The old Indians still made maps on the sand for them, showing them how they would come to the great river where the salmon came. They were now among yet another people--the Nez Percés. With these also they smoked and counciled, and learned that it would be easy for boats to go all the way down to the great river which ran to the sea.

"We will leave our horses here," said Lewis. "We will take to the boats once more."

So Gass and Bratton and Shields and all the other artisans fell to fashioning dugouts from the tall pines and cedars, hewing and burning and shaping, until at length they had transports for their scanty store of goods. By the first week of October they were at the junction of their river with the Snake. An old medicine man of the Nez Percés, Twisted Hair, a man who also could make maps, had drawn them charts on a white skin with a bit of charcoal. And on ahead, mounted runners of the Indians rushed down to inform the tribes of the coming of these strange people.
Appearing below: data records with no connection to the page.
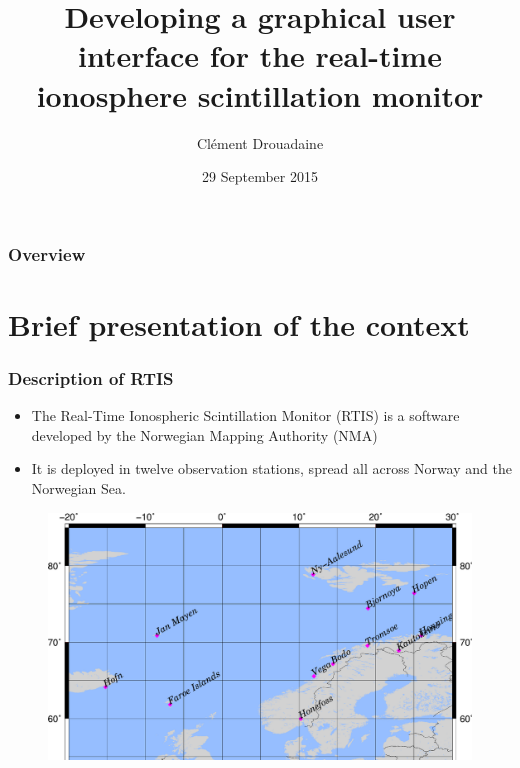 \documentclass{beamer}
\title[Developing a GUI for the RTIS monitor]{Developing a graphical user interface for the real-time ionosphere scintillation monitor} %
\author{Clément Drouadaine} %
\institute[ENSG - NMA] %
{
École Nationale des Sciences Géographiques \\ %
\medskip
National Mapping Authority
}
\date{29 September 2015} %
\begin{document}
\begin{frame}
\titlepage %
\end{frame}

\begin{frame}
\frametitle{Overview} %
\tableofcontents %
\end{frame}


\section{Brief presentation of the context}

\begin{frame}
\frametitle{Description of RTIS}
\begin{itemize}
\item The Real-Time Ionospheric Scintillation Monitor (RTIS) is a software developed by the Norwegian Mapping Authority (NMA)
\item It is deployed in twelve observation stations, spread all across Norway and the Norwegian Sea. %
\end{itemize}

\begin{figure}
	\includegraphics[width=0.7\linewidth]{images/rtisMap}
\end{figure}

\end{frame}
\end{document}
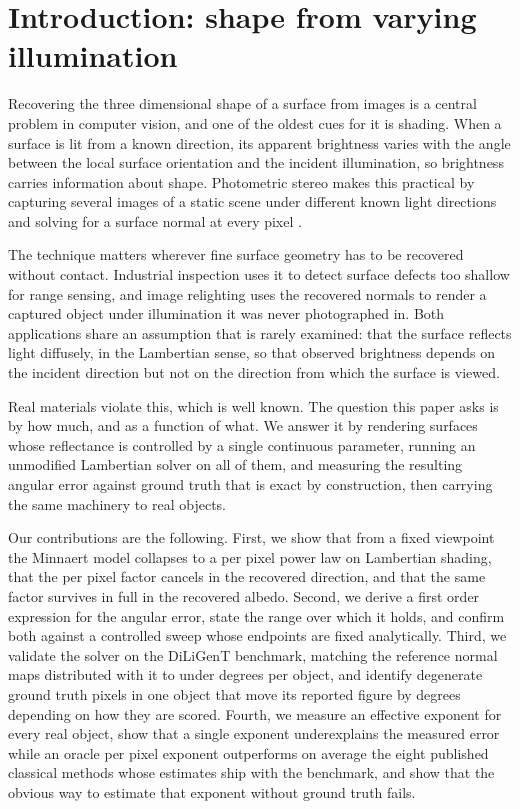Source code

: \documentclass[10pt,twocolumn,letterpaper]{article}
\begin{document}
\section{Introduction: shape from varying illumination}

Recovering the three dimensional shape of a surface from images is a central
problem in computer vision, and one of the oldest cues for it is shading. When a
surface is lit from a known direction, its apparent brightness varies with the
angle between the local surface orientation and the incident illumination, so
brightness carries information about shape. Photometric stereo makes this
practical by capturing several images of a static scene under different known
light directions and solving for a surface normal at every pixel
\cite{woodham1980}.

The technique matters wherever fine surface geometry has to be recovered without
contact. Industrial inspection uses it to detect surface defects too shallow for
range sensing, and image relighting uses the recovered normals to render a
captured object under illumination it was never photographed in. Both
applications share an assumption that is rarely examined: that the surface
reflects light diffusely, in the Lambertian sense, so that observed brightness
depends on the incident direction but not on the direction from which the
surface is viewed.

Real materials violate this, which is well known. The question this paper asks
is by how much, and as a function of what. We answer it by rendering surfaces
whose reflectance is controlled by a single continuous parameter, running an
unmodified Lambertian solver on all of them, and measuring the resulting
angular error against ground truth that is exact by construction, then
carrying the same machinery to real objects.

Our contributions are the following. First, we show that from a fixed viewpoint
the Minnaert model collapses to a per pixel power law on Lambertian shading,
that the per pixel factor cancels in the recovered direction, and that the same
factor survives in full in the recovered albedo. Second, we derive a first
order expression for the angular error, state the range over which it holds,
and confirm both against a controlled sweep whose endpoints are fixed
analytically. Third, we validate the solver on the DiLiGenT benchmark, matching
the reference normal maps distributed with it to under \officialAgree{} degrees
per object, and identify \degeneratePixels{} degenerate ground truth pixels in
one object that move its reported figure by \degenerateSwing{} degrees
depending on how they are scored. Fourth, we measure an effective exponent for
every real object, show that a single exponent underexplains the measured
error while an oracle per pixel exponent outperforms on average the eight
published classical methods whose estimates ship with the benchmark, and show
that the obvious way to estimate that exponent without ground truth fails.
\end{document}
It was no longer an exploration, but a reception for them now. Bands of red men, who welcomed them, had heard of white men coming up from the sea. White men had once lived by the Tim-Tim water, on the great river of the salmon--so they had been told; but never had any living Indian heard of white men coming across the great mountains from the sunrise.

"Will," said Lewis, "it is done--we are safe now! We shall be first across to the Columbia. This--" he shook the Nez Percés' scrawled hide--"is the map of a new world!"